Первым выступил Олег Баранов (Институт леса НАН Республики Беларусь) с докладом «Молекулярно-генетические подходы к определению устойчивости лесных древесных растений к инфекционным болезням». Он обозначил два вопроса в области защиты леса: мониторинг болезней и селекционная работа.

Устойчивость растений к патогенам зависит от нескольких факторов. Один из них — так называемая биологическая устойчивость. Для определения биологической устойчивости можно использовать несколько подходов: генотипический (часто более генотипически богатые виды более устойчивы); микросателлитный анализ уровня плоидности (триплоидная осина более устойчива к инфекциям); индивидуальные (контроль генетического профиля при клонировании).

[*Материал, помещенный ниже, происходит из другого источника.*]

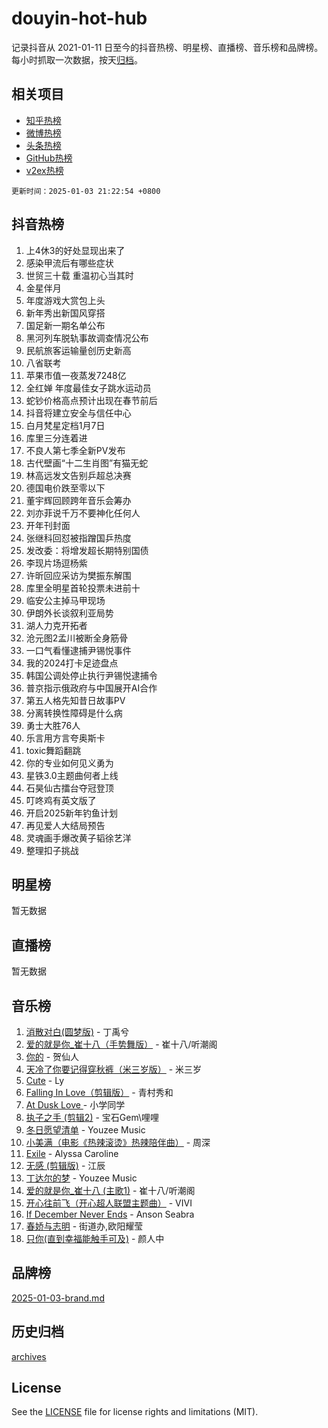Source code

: # douyin-hot-hub

记录抖音从 2021-01-11 日至今的抖音热榜、明星榜、直播榜、音乐榜和品牌榜。每小时抓取一次数据，按天[归档](archives)。

## 相关项目

- [知乎热榜](https://github.com/lonnyzhang423/zhihu-hot-hub)
- [微博热榜](https://github.com/lonnyzhang423/weibo-hot-hub)
- [头条热榜](https://github.com/lonnyzhang423/toutiao-hot-hub)
- [GitHub热榜](https://github.com/lonnyzhang423/github-hot-hub)
- [v2ex热榜](https://github.com/lonnyzhang423/v2ex-hot-hub)


`更新时间：2025-01-03 21:22:54 +0800`

## 抖音热榜

1. 上4休3的好处显现出来了
1. 感染甲流后有哪些症状
1. 世贸三十载 重温初心当其时
1. 金星伴月
1. 年度游戏大赏包上头
1. 新年秀出新国风穿搭
1. 国足新一期名单公布
1. 黑河列车脱轨事故调查情况公布
1. 民航旅客运输量创历史新高
1. 八省联考
1. 苹果市值一夜蒸发7248亿
1. 全红婵 年度最佳女子跳水运动员
1. 蛇钞价格高点预计出现在春节前后
1. 抖音将建立安全与信任中心
1. 白月梵星定档1月7日
1. 库里三分连着进
1. 不良人第七季全新PV发布
1. 古代壁画“十二生肖图”有猫无蛇
1. 林高远发文告别乒超总决赛
1. 德国电价跌至零以下
1. 董宇辉回顾跨年音乐会筹办
1. 刘亦菲说千万不要神化任何人
1. 开年刊封面
1. 张继科回怼被指蹭国乒热度
1. 发改委：将增发超长期特别国债
1. 李现片场逗杨紫
1. 许昕回应采访为樊振东解围
1. 库里全明星首轮投票未进前十
1. 临安公主掉马甲现场
1. 伊朗外长谈叙利亚局势
1. 湖人力克开拓者
1. 沧元图2孟川被断全身筋骨
1. 一口气看懂逮捕尹锡悦事件
1. 我的2024打卡足迹盘点
1. 韩国公调处停止执行尹锡悦逮捕令
1. 普京指示俄政府与中国展开AI合作
1. 第五人格先知昔日故事PV
1. 分离转换性障碍是什么病
1. 勇士大胜76人
1. 乐言用方言夸奥斯卡
1. toxic舞蹈翻跳
1. 你的专业如何见义勇为
1. 星铁3.0主题曲何者上线
1. 石昊仙古擂台夺冠登顶
1. 叮咚鸡有英文版了
1. 开启2025新年钓鱼计划
1. 再见爱人大结局预告
1. 灵魂画手爆改黄子韬徐艺洋
1. 整理扣子挑战

## 明星榜

暂无数据

## 直播榜

暂无数据

## 音乐榜

1. [消散对白(圆梦版)](https://sf5-hl-cdn-tos.douyinstatic.com/obj/tos-cn-ve-2774/og4jB5I5IizzoZVAAAzWgBMAsMDWoArfwBOiFs) - 丁禹兮
1. [爱的就是你_崔十八（手势舞版）](https://sf5-hl-cdn-tos.douyinstatic.com/obj/tos-cn-ve-2774/oApB2AigNyB4sTw7JhBOikMAf0oDJzMWBuIrgm) - 崔十八/听潮阁
1. [你的](https://sf5-hl-cdn-tos.douyinstatic.com/obj/tos-cn-ve-2774/oYuIeKf42jB7sEV6B2upMdpYAgfrQWj0FeRegh) - 贺仙人
1. [天冷了你要记得穿秋裤（米三岁版）](https://sf3-cdn-tos.douyinstatic.com/obj/tos-cn-ve-2774/oQlIwVIDWiZ6BQilAorS7MA0AgCkQDvcZAdm1) - 米三岁
1. [Cute](https://sf5-hl-cdn-tos.douyinstatic.com/obj/tos-cn-ve-2774/o4IbIzHWKAAB4wsS5qMBRiiAlEBGTpQRNfFvuo) - Ly
1. [Falling In Love（剪辑版）](https://sf5-hl-cdn-tos.douyinstatic.com/obj/tos-cn-ve-2774/o8ajpA8zzgBPahbBIO8AcKGBLJezFCRd1wfP9f) - 青村秀和
1. [ At Dusk  Love ](https://sf5-hl-cdn-tos.douyinstatic.com/obj/tos-cn-ve-2774/o8CrpCf5CaYgI4ZrtQgMQAFEfuGqNnRSDQAPBc) - 小学同学
1. [执子之手 (剪辑2)](https://sf5-hl-cdn-tos.douyinstatic.com/obj/tos-cn-ve-2774/oUoZLQjCc31XzqsBnBQUNgeKtYPBcgbFDwtfcu) - 宝石Gem\哩哩
1. [冬日愿望清单](https://sf5-hl-cdn-tos.douyinstatic.com/obj/tos-cn-ve-2774/oIIgUOeamCFCVAzxN6MFRLIBlLGpUqQxeeHrLE) - Youzee Music
1. [小美满（电影《热辣滚烫》热辣陪伴曲）](https://sf5-hl-cdn-tos.douyinstatic.com/obj/tos-cn-ve-2774/o0GAn2lSgfZIDUgtevCGDQYnFg4CwnrBaxbTZL) - 周深
1. [Exile](https://sf5-hl-cdn-tos.douyinstatic.com/obj/tos-cn-ve-2774/oYj4gAQTknKE3WW0Je8KGmQ7z1cA4FefwtbufD) - Alyssa Caroline
1. [无感 (剪辑版)](https://sf5-hl-cdn-tos.douyinstatic.com/obj/tos-cn-ve-2774/o0eIsUzJBDlQaQFC5OFlgbMEZC1TFYBftOBn6p) - 江辰
1. [丁达尔的梦](https://sf6-cdn-tos.douyinstatic.com/obj/tos-cn-ve-2774/oMU3WirUZBVQkAC9ccG5P2IQirziZM2RTInUY) - Youzee Music
1. [爱的就是你_崔十八 (主歌1)](https://sf5-hl-cdn-tos.douyinstatic.com/obj/tos-cn-ve-2774/oI5BO5DhFZ6UTcNCnZaOCBLtZ7WIMQGfgnXf5E) - 崔十八/听潮阁
1. [开心往前飞（开心超人联盟主题曲）](https://sf5-hl-cdn-tos.douyinstatic.com/obj/tos-cn-ve-2774/9d8fb7c82cf1421fb93a9fe925275e0a) - VIVI
1. [If December Never Ends](https://sf5-hl-cdn-tos.douyinstatic.com/obj/tos-cn-ve-2774/oY1IQMoTgCFIBg8RZifyqlBBt1UFgitTYmxeOS) - Anson Seabra
1. [春娇与志明](https://sf6-cdn-tos.douyinstatic.com/obj/tos-cn-ve-2774/e530d8fceb7044b39707d7f9ff54add1) - 街道办,欧阳耀莹
1. [只你(直到幸福能触手可及)](https://sf5-hl-cdn-tos.douyinstatic.com/obj/tos-cn-ve-2774/o0lBkRDzFTeaVSUz3ZZSCBVtZ5DIMQGfgmEAuE) - 颜人中

## 品牌榜

[2025-01-03-brand.md](archives/2025-01-03-brand.md)

## 历史归档

[archives](archives)

## License

See the [LICENSE](LICENSE) file for license rights and limitations (MIT).
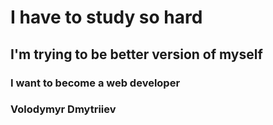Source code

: # I have to study so hard

## I'm trying to be better version of myself

### I want to become a web developer

### Volodymyr Dmytriiev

Известны генетические локусы, определяющие степень защиты растения. Например, локус PALAR3 ассоциирован с устойчивостью ели европейской (Picea abies) к еловой корневой губке (паразитическому грибу Heterobasidion annosum). Кроме того, может присутствовать маркер-ассоциированная устойчивость, то есть значимо связанная с нуклеотидной последовательностью, функции которой неизвестны.

Баранов рассказал об исследовании устойчивости проростков сосны к грибку фузариуму в условиях холодового стресса по сравнению с нормальными условиями. В работе были выявлены гены, ассоциированные с устойчивостью, экспрессия которых повышалась при холодовом стрессе. Из около 3 000 кандидатных генов значимыми оказались не более 10. Эти гены относились к разным физиологическим системам, то есть, по словам докладчика, они представляли собой разные инструменты для решения одной задачи. При этом внутри каждого инструмента наблюдалась генетическая вариабельность.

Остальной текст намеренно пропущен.